* [Saved data entries]:
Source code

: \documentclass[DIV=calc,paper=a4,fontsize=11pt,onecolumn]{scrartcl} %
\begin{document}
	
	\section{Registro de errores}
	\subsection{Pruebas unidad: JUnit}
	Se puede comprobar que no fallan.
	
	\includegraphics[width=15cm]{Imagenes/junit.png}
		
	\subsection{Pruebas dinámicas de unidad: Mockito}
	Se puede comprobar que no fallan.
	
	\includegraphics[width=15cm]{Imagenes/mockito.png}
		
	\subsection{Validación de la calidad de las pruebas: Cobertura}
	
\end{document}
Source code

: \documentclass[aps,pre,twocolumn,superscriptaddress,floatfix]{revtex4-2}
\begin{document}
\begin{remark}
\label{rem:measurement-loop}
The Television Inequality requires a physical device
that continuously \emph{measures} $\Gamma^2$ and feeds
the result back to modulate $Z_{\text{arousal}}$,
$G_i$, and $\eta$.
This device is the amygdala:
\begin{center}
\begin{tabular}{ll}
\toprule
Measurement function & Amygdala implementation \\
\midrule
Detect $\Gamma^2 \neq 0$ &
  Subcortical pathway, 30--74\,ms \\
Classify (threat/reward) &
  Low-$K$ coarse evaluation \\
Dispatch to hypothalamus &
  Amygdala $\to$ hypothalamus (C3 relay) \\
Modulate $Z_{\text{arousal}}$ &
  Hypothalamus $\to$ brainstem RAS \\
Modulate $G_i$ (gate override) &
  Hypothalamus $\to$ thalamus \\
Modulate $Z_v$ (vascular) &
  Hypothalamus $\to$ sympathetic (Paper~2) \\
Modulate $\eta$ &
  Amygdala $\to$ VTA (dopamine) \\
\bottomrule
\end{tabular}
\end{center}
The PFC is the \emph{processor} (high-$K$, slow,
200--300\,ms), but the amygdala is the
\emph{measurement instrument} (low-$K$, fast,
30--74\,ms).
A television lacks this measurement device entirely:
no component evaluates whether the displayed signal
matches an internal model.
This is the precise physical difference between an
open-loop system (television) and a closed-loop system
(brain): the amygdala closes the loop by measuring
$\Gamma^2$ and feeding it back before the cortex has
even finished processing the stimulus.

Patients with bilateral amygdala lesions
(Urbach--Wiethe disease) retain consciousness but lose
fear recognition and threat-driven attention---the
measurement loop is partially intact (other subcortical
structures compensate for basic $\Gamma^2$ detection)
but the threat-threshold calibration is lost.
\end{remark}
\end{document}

* [REQUIREMENT]: Each record above needs to be set down again, word for word.

* [TASK OUTPUT]:
Source code

: \documentclass[DIV=calc,paper=a4,fontsize=11pt,onecolumn]{scrartcl} %
\begin{document}
	
	\section{Registro de errores}
	\subsection{Pruebas unidad: JUnit}
	Se puede comprobar que no fallan.
	
	\includegraphics[width=15cm]{Imagenes/junit.png}
		
	\subsection{Pruebas dinámicas de unidad: Mockito}
	Se puede comprobar que no fallan.
	
	\includegraphics[width=15cm]{Imagenes/mockito.png}
		
	\subsection{Validación de la calidad de las pruebas: Cobertura}
	
\end{document}
Source code

: \documentclass[aps,pre,twocolumn,superscriptaddress,floatfix]{revtex4-2}
\begin{document}
\begin{remark}
\label{rem:measurement-loop}
The Television Inequality requires a physical device
that continuously \emph{measures} $\Gamma^2$ and feeds
the result back to modulate $Z_{\text{arousal}}$,
$G_i$, and $\eta$.
This device is the amygdala:
\begin{center}
\begin{tabular}{ll}
\toprule
Measurement function & Amygdala implementation \\
\midrule
Detect $\Gamma^2 \neq 0$ &
  Subcortical pathway, 30--74\,ms \\
Classify (threat/reward) &
  Low-$K$ coarse evaluation \\
Dispatch to hypothalamus &
  Amygdala $\to$ hypothalamus (C3 relay) \\
Modulate $Z_{\text{arousal}}$ &
  Hypothalamus $\to$ brainstem RAS \\
Modulate $G_i$ (gate override) &
  Hypothalamus $\to$ thalamus \\
Modulate $Z_v$ (vascular) &
  Hypothalamus $\to$ sympathetic (Paper~2) \\
Modulate $\eta$ &
  Amygdala $\to$ VTA (dopamine) \\
\bottomrule
\end{tabular}
\end{center}
The PFC is the \emph{processor} (high-$K$, slow,
200--300\,ms), but the amygdala is the
\emph{measurement instrument} (low-$K$, fast,
30--74\,ms).
A television lacks this measurement device entirely:
no component evaluates whether the displayed signal
matches an internal model.
This is the precise physical difference between an
open-loop system (television) and a closed-loop system
(brain): the amygdala closes the loop by measuring
$\Gamma^2$ and feeding it back before the cortex has
even finished processing the stimulus.

Patients with bilateral amygdala lesions
(Urbach--Wiethe disease) retain consciousness but lose
fear recognition and threat-driven attention---the
measurement loop is partially intact (other subcortical
structures compensate for basic $\Gamma^2$ detection)
but the threat-threshold calibration is lost.
\end{remark}
\end{document}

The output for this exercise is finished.